This information is generated by the website as the file robots.txt does not exist in FTP

2) While trying to deactivate the generation of the site map I have an error. Whether I put the correct information or not, I always get the same error message.

3) Which results in the slowing down of the website. Why there are no tools in invasion to see the bad Crawler that does not respect the rules of the robots.txt file, would gain in security by blacklisting (DDoS, Brute Force, Flodding, ...) them if the information (can be blacklisted by being redirected to the site robots.txt).

4) Although the website is closed to the public with the invision banner (Offline site) the crawler continue to access the images which is problematic. How to regenerate hashcodes of images ?

Edited May 5, 2023 by iProxy

Randy Calvert · May 5, 2023

1. Click on crawl management tab (you see it in your screenshot). Click on custom and define your own. You can also click on “Do not use” and create your own file via FTP. Remember though… if you choose custom or do not use… you start with nothing for the file. So you might want to add even the stuff that might already be in auto the IPS generated version.

2. This is typically just the root of your install with the protocol. So https://yourwebsite.tld/invision/sitemap.php based on your example above.

3. Slowing down bad bots, etc is not something you do at the software level. You do that at either your server level or firewall level. Talk to your host for help with that. And bad bots don’t respect robots.txt just fyi. 🙂

4. That’s a server/hosting issue.

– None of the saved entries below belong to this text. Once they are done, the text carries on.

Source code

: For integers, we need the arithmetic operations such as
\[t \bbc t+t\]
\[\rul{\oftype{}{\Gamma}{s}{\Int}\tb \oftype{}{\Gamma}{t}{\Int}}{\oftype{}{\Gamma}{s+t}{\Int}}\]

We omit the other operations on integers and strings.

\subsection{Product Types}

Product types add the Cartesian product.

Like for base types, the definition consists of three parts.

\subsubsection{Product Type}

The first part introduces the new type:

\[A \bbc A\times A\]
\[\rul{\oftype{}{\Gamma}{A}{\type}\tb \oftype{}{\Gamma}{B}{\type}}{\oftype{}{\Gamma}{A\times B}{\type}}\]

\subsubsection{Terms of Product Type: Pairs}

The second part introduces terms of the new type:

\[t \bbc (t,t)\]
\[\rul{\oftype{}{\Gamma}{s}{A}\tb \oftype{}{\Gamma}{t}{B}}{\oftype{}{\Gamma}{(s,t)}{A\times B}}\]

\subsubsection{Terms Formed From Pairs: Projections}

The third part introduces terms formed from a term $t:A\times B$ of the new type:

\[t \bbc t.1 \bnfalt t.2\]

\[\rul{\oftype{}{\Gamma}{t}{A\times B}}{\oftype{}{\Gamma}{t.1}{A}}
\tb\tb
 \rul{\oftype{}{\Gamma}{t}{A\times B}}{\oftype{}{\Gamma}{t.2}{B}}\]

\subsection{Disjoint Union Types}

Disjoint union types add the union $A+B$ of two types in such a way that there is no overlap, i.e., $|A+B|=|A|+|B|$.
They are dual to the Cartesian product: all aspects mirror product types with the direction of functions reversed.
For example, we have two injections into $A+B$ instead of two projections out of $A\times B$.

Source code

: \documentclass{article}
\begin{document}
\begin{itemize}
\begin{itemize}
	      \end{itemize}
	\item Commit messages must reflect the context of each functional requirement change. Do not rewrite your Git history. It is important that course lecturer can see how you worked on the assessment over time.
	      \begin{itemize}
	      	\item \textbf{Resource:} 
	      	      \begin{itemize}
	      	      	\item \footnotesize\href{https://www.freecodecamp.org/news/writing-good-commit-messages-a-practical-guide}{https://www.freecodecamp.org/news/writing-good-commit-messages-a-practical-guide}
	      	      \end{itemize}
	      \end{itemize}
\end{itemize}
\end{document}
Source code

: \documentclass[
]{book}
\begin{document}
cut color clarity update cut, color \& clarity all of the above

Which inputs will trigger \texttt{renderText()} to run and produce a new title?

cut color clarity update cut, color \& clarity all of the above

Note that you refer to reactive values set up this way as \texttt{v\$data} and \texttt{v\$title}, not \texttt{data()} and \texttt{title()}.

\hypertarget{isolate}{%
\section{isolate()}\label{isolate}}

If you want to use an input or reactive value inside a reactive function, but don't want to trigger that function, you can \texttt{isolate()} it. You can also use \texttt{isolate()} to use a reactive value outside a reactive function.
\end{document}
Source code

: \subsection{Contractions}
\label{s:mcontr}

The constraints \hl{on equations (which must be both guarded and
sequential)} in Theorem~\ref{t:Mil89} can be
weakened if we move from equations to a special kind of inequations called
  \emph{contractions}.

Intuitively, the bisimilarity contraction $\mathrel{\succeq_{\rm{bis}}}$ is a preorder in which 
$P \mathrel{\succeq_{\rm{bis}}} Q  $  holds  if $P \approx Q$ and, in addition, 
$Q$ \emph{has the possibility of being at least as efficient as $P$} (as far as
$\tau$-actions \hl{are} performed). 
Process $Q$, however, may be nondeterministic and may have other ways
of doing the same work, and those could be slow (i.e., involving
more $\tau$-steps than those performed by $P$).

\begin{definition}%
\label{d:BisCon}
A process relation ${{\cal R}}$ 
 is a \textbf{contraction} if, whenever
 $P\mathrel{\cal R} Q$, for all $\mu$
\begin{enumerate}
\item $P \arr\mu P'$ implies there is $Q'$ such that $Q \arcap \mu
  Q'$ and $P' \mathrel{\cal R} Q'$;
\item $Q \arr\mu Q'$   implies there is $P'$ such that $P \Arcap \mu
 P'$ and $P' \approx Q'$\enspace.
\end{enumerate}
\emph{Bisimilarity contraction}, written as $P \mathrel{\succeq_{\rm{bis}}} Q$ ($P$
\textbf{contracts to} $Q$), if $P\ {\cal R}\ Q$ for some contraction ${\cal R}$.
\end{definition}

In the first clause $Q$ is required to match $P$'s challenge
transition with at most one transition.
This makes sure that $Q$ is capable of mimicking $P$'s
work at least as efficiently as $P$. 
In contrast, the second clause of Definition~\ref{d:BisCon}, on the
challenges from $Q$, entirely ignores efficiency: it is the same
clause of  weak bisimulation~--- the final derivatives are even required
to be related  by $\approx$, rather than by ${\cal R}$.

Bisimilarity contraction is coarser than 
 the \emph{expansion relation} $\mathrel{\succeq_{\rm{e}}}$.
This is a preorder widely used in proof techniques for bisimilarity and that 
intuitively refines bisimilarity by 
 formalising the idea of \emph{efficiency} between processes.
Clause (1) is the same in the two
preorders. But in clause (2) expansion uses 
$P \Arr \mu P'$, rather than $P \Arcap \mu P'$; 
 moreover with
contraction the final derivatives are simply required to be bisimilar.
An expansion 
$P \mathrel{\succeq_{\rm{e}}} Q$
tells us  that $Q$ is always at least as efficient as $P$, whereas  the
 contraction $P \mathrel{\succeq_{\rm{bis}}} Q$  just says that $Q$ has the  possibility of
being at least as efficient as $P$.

You might block them using custom .htaccess rules or via a firewall.

iProxy · May 5, 2023

I have tried it and still get the same error message
I have tried it and still get the same error message
I find your answer simplistic. When a Crawler tries to access a topic that has been removed (from public view) and persists sometimes it's blatantly obvious sometimes it's not, what do you want the host to do it's not his job to monitor developments in "my" community.
Another example if a topic has been made public and then removed by a moderator (invisible) but not deleted, the Crawler can still download the images and files. I'm asking how to regenerate the Hashcode for images/files without knowing to delete them and re-upload them one by one.

Edited May 5, 2023 by iProxy

Randy Calvert · May 5, 2023

28 minutes ago, iProxy said:

I find your answer simplistic. When a Crawler tries to access a topic that has been removed (from public view) and persists sometimes it's blatantly obvious sometimes it's not, what do you want the host to do it's not his job to monitor developments in "my" community.

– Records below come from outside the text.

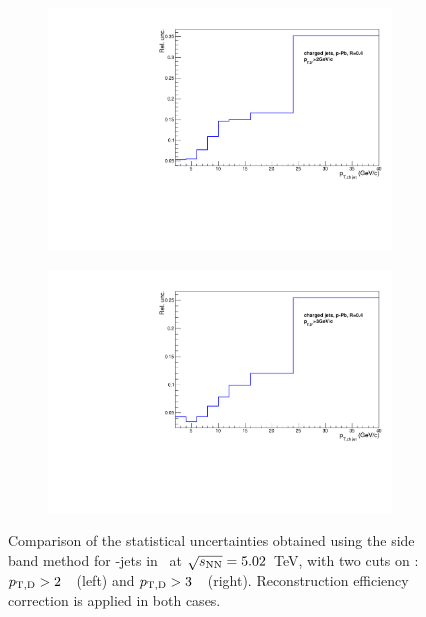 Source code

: \begin{figure}[bth]
\centering
\begin{subfigure}[b]{0.45\textwidth}
\includegraphics[width=\textwidth]{pPbplots/plotsSB_pt2_noDetails/jetPtSpectrumUnc_SB_Rebin_FASTwoSDD}

\end{subfigure}
\begin{subfigure}[b]{0.45\textwidth}
\includegraphics[width=\textwidth]{pPbplots/plotsSB_pt3_noDetails/jetPtSpectrumUnc_SB_Rebin_FASTwoSDD}

\end{subfigure}
\caption{Comparison of the statistical uncertainties obtained using the side band method for \Dstar-jets in \pPb\ at $\sqrt{s_{\rm NN}}=5.02$~TeV, with two cuts on \ptd: $p_{\mathrm{T,D}}>2$~\GeVc\ (left) and $p_{\mathrm{T,D}}>3$~\GeVc\ (right).
Reconstruction efficiency correction is applied in both cases.}
\label{fig:JetPt_pPb_SBUnc}
\end{figure}

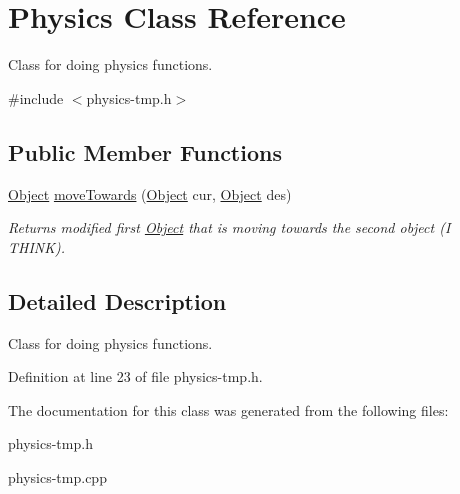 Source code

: \hypertarget{classPhysics}{}\section{Physics Class Reference}
\label{classPhysics}


Class for doing physics functions.  




{\ttfamily \#include $<$physics-\/tmp.\+h$>$}

\subsection*{Public Member Functions}
\begin{DoxyCompactItemize}
\item 
\hyperlink{classObject}{Object} \hyperlink{classPhysics_a8e53f9bf088c0d4f208b3c2029d69ab2}{move\+Towards} (\hyperlink{classObject}{Object} cur, \hyperlink{classObject}{Object} des)\hypertarget{classPhysics_a8e53f9bf088c0d4f208b3c2029d69ab2}{}\label{classPhysics_a8e53f9bf088c0d4f208b3c2029d69ab2}

\begin{DoxyCompactList}\small\item\em Returns modified first \hyperlink{classObject}{Object} that is moving towards the second object (I T\+H\+I\+NK). \end{DoxyCompactList}\end{DoxyCompactItemize}


\subsection{Detailed Description}
Class for doing physics functions. 

Definition at line 23 of file physics-\/tmp.\+h.



The documentation for this class was generated from the following files\+:\begin{DoxyCompactItemize}
\item 
physics-\/tmp.\+h\item 
physics-\/tmp.\+cpp\end{DoxyCompactItemize}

When a crawler tries to access a topic that it does not have permission to access, it will get a message denied. It can't do anything else. In terms of IPB trying to figure out what speed your server or site can handle... it can't do this. It does not know if it's on a shared host, or some monster beast, etc. It does not know if it's the only thing running on the server or if there are other sites/applications also running. You need to monitor and control bad bots outside of the software. Good bots will follow robots.txt instructions you place in. Bad ones that don't... you should be blocking from getting to the site at all which is done either at your server denying by the IP addresses or ASN (for example using CSF), etc or within some sort of WAF that sits in front of the site/server.

The best place I would suggest doing this would be within some sort of WAF such as Cloudflare.

32 minutes ago, iProxy said:

Another example if a topic has been made public and then removed by a moderator (invisible) but not deleted, the Crawler can still download the images and files. I'm asking how to regenerate the Hashcode for images/files without knowing to delete them and re-upload them one by one.

There is no way to do this.

34 minutes ago, iProxy said:

I have tried it and still get the same error message

I have tried it and still get the same error message

If you go to the Sitemap tab... that value should be pre-filled in with something valid.

Can you actually open that path? It should be whatever address you use to access the ACP, but without "/admin", and adding /sitemap.php on the end.

Out of curiosity, have you tried this in a different browser to make sure it's not a browser auto-fill issue and have you also tried disabling any 3rd party resources (applications/plugins)?

iProxy · May 5, 2023

Thank you for this additional information

Bug Sitemap: I have several websites running on invision, the settings are pretty much the same and on one site it doesn't work that's why I asked for help. I won't go into detail on the subject.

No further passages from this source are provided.